### Required work:
Among the lines below, count those with "through". Give only the number.

### Information given:
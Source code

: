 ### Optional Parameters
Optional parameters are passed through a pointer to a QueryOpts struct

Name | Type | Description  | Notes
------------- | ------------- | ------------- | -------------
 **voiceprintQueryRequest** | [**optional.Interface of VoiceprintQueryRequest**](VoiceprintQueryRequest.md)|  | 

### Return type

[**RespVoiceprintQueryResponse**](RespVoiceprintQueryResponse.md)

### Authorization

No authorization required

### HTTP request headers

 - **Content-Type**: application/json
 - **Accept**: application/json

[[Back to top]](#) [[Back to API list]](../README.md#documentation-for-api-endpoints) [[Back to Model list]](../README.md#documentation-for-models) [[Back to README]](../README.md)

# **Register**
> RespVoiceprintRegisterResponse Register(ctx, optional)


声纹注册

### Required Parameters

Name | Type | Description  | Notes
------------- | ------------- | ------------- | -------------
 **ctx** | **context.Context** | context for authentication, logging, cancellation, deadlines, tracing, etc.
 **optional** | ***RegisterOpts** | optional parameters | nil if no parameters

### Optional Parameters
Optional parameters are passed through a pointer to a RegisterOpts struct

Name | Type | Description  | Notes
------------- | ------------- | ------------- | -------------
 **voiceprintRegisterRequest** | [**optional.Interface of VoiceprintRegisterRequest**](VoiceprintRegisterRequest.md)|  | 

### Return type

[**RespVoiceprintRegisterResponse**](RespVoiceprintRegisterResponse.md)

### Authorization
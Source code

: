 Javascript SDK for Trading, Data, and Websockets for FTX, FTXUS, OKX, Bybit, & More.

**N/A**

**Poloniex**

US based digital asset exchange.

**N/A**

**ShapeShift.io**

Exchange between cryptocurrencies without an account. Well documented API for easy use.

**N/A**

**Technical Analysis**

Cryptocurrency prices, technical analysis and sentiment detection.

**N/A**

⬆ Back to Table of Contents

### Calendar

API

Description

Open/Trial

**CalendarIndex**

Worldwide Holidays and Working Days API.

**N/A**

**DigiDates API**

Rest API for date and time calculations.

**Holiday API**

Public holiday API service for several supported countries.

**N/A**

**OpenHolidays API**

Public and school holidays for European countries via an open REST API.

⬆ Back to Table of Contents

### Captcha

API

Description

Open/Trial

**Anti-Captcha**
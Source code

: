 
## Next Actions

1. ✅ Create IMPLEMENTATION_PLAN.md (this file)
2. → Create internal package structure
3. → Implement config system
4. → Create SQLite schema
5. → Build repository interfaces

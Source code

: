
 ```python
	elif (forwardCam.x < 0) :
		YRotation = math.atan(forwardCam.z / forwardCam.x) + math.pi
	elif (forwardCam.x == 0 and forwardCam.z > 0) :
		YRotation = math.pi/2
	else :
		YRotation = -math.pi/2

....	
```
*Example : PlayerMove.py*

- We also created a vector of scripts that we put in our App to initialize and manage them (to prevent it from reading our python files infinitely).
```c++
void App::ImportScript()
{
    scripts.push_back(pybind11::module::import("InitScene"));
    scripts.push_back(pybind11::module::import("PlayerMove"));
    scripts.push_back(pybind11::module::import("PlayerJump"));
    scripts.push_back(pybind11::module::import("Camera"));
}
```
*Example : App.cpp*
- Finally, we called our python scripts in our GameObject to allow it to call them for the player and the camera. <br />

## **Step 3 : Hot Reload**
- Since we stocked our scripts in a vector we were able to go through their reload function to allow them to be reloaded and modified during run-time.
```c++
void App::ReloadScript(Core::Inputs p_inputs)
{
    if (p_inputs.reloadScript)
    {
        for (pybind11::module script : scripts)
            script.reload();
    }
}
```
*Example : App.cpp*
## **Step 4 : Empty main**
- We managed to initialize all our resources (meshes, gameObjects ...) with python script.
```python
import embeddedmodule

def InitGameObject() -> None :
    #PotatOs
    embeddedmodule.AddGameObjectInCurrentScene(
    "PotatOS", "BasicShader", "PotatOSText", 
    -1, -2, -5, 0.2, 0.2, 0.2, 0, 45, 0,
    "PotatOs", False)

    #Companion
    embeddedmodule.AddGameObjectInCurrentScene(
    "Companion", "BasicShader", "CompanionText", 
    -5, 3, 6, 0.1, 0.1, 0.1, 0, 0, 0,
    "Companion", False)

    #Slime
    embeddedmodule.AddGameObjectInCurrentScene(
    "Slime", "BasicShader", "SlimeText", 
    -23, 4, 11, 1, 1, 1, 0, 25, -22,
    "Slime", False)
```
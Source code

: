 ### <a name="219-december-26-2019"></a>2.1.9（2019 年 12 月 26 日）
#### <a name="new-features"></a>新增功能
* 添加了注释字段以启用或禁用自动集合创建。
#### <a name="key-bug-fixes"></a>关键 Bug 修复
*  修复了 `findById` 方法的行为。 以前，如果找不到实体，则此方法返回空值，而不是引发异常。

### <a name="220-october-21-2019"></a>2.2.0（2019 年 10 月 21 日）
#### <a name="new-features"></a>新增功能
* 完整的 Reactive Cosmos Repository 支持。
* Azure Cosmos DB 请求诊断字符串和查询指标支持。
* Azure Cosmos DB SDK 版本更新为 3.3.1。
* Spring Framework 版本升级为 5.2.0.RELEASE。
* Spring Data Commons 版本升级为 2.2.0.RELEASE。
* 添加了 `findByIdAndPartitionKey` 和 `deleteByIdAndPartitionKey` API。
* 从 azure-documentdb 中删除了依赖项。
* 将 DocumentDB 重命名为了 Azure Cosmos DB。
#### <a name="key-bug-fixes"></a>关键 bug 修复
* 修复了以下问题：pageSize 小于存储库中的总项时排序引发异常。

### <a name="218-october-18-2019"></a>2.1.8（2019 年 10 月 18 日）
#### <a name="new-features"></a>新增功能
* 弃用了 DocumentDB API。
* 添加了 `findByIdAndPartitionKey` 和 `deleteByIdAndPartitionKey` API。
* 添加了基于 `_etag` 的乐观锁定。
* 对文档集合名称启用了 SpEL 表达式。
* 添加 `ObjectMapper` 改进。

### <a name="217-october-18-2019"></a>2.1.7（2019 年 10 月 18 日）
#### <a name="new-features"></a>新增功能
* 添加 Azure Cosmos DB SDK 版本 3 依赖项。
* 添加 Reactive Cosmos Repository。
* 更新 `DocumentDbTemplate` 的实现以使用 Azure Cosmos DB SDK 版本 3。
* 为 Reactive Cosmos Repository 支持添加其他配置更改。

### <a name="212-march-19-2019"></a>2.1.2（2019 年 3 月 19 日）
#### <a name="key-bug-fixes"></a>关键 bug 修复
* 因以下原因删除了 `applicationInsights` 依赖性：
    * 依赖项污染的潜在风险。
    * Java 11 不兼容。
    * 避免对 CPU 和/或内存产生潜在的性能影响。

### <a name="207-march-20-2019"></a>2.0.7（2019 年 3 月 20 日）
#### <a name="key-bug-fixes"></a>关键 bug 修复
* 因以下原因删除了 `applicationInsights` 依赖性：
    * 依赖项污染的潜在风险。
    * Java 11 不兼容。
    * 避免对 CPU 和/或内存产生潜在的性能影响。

### Result of this task:
3